Noch schnell ein paar iTANs "ab­fischen", bevor das Verfahren ab­geschafft wird? Kriminelle nutzen aus, dass Banken derzeit Mails mit Hinweisen zur Umstellung auf neue TAN-Verfahren verschicken, und versuchen daher, Betrügermails mit Links zu verschicken, die zu gefälschten Webseiten führen. Wenn ein Kunde sich dann dort einloggt, greifen sie Kontonummer und Passwort ab. Anschließend wird der Kunde zur Eingabe der iTAN aufgefordert, mit der er die vermeintlich neue TAN-App freischalten soll, warnt der Bundesverband deutscher Banken.

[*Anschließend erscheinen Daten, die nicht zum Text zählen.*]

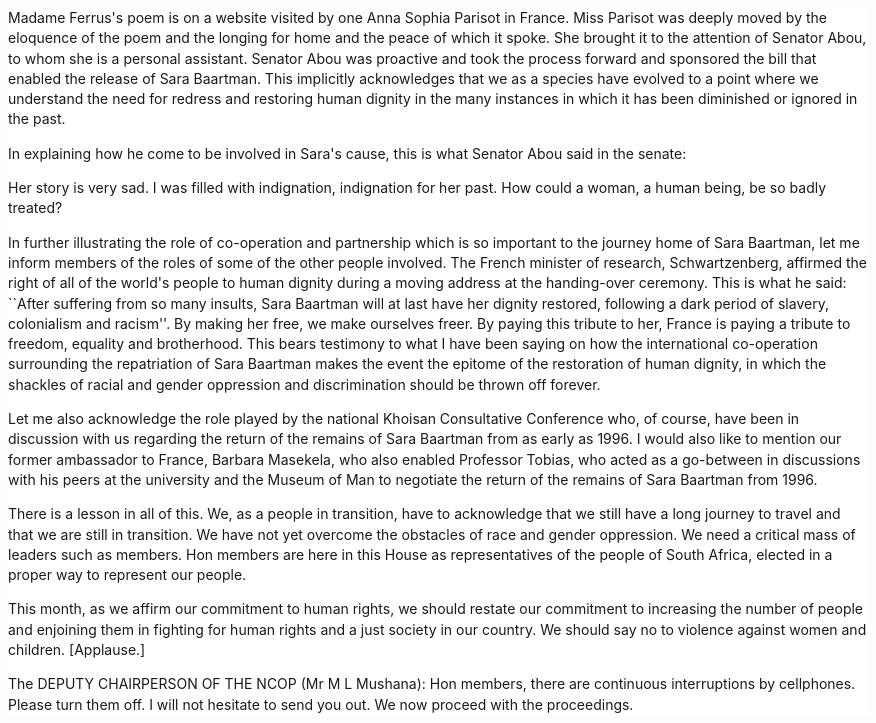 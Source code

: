 Madame Ferrus's poem is on a website visited by one Anna Sophia  Parisot  in
France. Miss Parisot was deeply moved by the eloquence of the poem  and  the
longing for home and the peace of which it spoke.  She  brought  it  to  the
attention of Senator Abou, to whom she  is  a  personal  assistant.  Senator
Abou was proactive and took the process forward and sponsored the bill  that
enabled the release of Sara Baartman. This implicitly acknowledges  that  we
as a species have evolved to a  point  where  we  understand  the  need  for
redress and restoring human dignity in the many instances in  which  it  has
been diminished or ignored in the past.

In explaining how he come to be involved  in  Sara's  cause,  this  is  what
Senator Abou said in the senate:


  Her story is very sad. I was filled with indignation, indignation for her
  past. How could a woman, a human being, be so badly treated?

In further illustrating the role of co-operation and  partnership  which  is
so important to the journey home of Sara Baartman, let me inform members  of
the roles of some of the other  people  involved.  The  French  minister  of
research, Schwartzenberg, affirmed the right of all of  the  world's  people
to human dignity during a moving address at the handing-over ceremony.  This
is what he said: ``After suffering from so many insults, Sara Baartman  will
at last have her dignity restored,  following  a  dark  period  of  slavery,
colonialism and racism''. By making her free, we make  ourselves  freer.  By
paying this tribute to her, France is paying a tribute to freedom,  equality
and brotherhood. This bears testimony to what I have been saying on how  the
international co-operation surrounding the  repatriation  of  Sara  Baartman
makes the event the epitome of the restoration of human  dignity,  in  which
the shackles of racial and gender oppression and  discrimination  should  be
thrown off forever.

Let  me  also  acknowledge  the  role  played  by   the   national   Khoisan
Consultative Conference who, of course, have  been  in  discussion  with  us
regarding the return of the remains of Sara Baartman from as early as  1996.
I would also like to  mention  our  former  ambassador  to  France,  Barbara
Masekela, who also enabled Professor Tobias, who acted as  a  go-between  in
discussions with his peers at the  university  and  the  Museum  of  Man  to
negotiate the return of the remains of Sara Baartman from 1996.

There is a lesson in all of this. We, as a people  in  transition,  have  to
acknowledge that we still have a long journey to  travel  and  that  we  are
still in transition. We have not yet overcome  the  obstacles  of  race  and
gender oppression. We need a critical mass of leaders such as  members.  Hon
members are here in this House as representatives of  the  people  of  South
Africa, elected in a proper way to represent our people.

This month, as we affirm our commitment to human rights, we  should  restate
our commitment to increasing the number of  people  and  enjoining  them  in
fighting for human rights and a just society in our country. We  should  say
no to violence against women and children. [Applause.]

The DEPUTY CHAIRPERSON OF THE NCOP (Mr M L Mushana): Hon members, there  are
continuous interruptions by cellphones. Please turn them  off.  I  will  not
hesitate to send you out. We now proceed with the proceedings.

Auch diese greifen Betrüger ab und nutzen sie dann, um sich Zugang zur echten TAN-App zu verschaffen, die sie auf einem eigenen Gerät installiert ­haben. Jetzt können sie unbemerkt Überweisungen im Namen des Kunden tätigen. Ein Horror.

Verbraucher sollten daher misstrauisch sein und Mailabsender genau checken. Tippfehler oder schlechtes Deutsch sind Warnhinweise. Keinesfalls sollte man auf den Link aus einer solchen Mail klicken, sondern immer die Website der Bank direkt aufrufen und in der Browserleiste darauf achten, dass ein Schlosssymbol erscheint und die Adresse mit "https" beginnt.

Außerdem gelten die üblichen Tipps: den Rechner mit Sicherheitssoftware schützen, Internetbrowser aktuell halten und für Onlinebanking nie ein Internetcafé oder ein offenes WLAN nutzen.